— Exercise aim —
Take each line from the entries that holds "AIPS" and copy it out.

— Stored data —
______________________________

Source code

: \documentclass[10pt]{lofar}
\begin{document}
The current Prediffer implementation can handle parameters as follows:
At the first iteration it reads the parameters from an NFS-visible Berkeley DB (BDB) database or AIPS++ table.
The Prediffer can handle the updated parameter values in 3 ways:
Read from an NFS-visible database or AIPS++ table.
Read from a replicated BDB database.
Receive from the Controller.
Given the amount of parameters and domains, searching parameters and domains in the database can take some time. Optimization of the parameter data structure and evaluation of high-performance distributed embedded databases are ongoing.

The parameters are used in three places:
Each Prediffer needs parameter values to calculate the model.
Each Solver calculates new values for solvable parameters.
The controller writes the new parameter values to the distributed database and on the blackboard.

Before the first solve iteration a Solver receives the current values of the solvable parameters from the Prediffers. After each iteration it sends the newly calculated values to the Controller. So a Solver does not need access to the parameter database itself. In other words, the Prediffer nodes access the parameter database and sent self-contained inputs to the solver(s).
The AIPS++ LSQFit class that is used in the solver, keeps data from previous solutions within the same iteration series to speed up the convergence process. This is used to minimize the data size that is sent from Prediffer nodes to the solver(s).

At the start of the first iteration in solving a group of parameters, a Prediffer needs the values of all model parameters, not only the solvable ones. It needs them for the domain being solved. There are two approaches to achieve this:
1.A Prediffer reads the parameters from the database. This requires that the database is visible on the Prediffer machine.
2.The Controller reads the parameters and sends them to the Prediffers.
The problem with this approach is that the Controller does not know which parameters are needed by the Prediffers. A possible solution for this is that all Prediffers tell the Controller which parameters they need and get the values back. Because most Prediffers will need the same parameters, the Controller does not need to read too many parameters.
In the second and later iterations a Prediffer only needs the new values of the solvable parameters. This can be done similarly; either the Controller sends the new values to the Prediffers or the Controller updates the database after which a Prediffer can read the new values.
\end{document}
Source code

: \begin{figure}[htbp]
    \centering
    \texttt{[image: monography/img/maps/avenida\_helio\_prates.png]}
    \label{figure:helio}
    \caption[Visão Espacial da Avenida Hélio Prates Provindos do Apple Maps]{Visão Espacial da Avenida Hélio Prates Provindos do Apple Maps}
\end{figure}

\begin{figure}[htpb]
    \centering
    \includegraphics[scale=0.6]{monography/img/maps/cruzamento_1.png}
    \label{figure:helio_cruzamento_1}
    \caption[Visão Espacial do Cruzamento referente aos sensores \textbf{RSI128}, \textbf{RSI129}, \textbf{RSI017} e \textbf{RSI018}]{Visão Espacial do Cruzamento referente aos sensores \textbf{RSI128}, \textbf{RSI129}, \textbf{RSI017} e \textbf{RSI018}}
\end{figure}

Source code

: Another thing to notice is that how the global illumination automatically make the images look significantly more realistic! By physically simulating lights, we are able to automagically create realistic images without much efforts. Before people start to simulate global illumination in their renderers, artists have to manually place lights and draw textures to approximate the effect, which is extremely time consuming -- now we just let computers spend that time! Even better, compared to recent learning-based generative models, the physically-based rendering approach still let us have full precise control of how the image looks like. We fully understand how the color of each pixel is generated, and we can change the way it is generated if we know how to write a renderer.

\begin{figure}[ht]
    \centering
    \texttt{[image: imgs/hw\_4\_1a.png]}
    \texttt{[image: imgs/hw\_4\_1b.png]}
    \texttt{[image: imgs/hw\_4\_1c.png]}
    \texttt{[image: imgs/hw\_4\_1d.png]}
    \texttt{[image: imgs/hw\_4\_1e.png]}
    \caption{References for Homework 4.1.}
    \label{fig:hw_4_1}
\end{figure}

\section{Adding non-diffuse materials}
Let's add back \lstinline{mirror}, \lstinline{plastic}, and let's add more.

______________________________

— Task answer —
At the first iteration it reads the parameters from an NFS-visible Berkeley DB (BDB) database or AIPS++ table.
Read from an NFS-visible database or AIPS++ table.
The AIPS++ LSQFit class that is used in the solver, keeps data from previous solutions within the same iteration series to speed up the convergence process. This is used to minimize the data size that is sent from Prediffer nodes to the solver(s).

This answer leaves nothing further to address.